▶ **Exercise aim**
Each line that contains "code" needs to be copied from the listing.

════════════════════

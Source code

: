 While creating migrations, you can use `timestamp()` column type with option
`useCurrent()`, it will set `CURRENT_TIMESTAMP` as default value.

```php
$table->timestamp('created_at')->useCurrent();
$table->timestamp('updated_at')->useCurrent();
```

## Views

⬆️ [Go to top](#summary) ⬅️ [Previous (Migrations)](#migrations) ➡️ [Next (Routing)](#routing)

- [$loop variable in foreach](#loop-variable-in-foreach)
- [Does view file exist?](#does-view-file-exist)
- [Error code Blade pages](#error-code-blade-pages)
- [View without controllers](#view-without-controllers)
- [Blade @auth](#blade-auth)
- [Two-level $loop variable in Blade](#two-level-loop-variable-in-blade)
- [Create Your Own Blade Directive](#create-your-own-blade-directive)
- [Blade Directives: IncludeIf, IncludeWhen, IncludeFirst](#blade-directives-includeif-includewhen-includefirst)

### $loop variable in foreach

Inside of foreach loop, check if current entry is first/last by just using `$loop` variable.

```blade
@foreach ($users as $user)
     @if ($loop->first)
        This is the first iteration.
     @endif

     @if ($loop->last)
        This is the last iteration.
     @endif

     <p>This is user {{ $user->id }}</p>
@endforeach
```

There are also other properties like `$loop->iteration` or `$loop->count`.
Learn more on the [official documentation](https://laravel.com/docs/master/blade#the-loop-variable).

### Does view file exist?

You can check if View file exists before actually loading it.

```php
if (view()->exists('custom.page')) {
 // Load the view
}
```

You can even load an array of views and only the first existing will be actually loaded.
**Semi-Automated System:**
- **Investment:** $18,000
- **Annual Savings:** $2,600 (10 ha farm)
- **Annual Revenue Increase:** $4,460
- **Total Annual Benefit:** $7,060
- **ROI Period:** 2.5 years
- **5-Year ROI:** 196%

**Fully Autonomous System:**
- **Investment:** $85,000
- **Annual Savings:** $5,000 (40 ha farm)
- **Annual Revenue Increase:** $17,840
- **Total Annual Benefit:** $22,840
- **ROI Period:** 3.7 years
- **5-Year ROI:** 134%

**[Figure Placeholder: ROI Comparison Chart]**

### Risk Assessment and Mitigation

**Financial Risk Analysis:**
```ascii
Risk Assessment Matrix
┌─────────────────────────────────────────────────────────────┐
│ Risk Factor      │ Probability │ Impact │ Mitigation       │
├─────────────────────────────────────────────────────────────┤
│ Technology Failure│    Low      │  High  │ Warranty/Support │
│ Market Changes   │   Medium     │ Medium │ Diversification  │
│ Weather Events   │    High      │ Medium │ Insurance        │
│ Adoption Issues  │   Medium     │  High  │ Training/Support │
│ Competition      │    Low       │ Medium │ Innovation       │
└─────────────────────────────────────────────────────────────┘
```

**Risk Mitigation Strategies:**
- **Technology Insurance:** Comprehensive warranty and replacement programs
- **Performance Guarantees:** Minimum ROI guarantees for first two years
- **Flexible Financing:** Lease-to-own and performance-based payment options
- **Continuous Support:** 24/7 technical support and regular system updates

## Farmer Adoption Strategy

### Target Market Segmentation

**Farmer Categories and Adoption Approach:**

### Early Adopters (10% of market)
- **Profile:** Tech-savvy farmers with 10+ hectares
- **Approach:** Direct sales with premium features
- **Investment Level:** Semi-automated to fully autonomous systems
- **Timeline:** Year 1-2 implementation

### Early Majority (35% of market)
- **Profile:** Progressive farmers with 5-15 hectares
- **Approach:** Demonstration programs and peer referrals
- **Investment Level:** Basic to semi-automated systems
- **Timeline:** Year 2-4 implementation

════════════════════

▶ **Expected answer**
Source code
- [Error code Blade pages](#error-code-blade-pages)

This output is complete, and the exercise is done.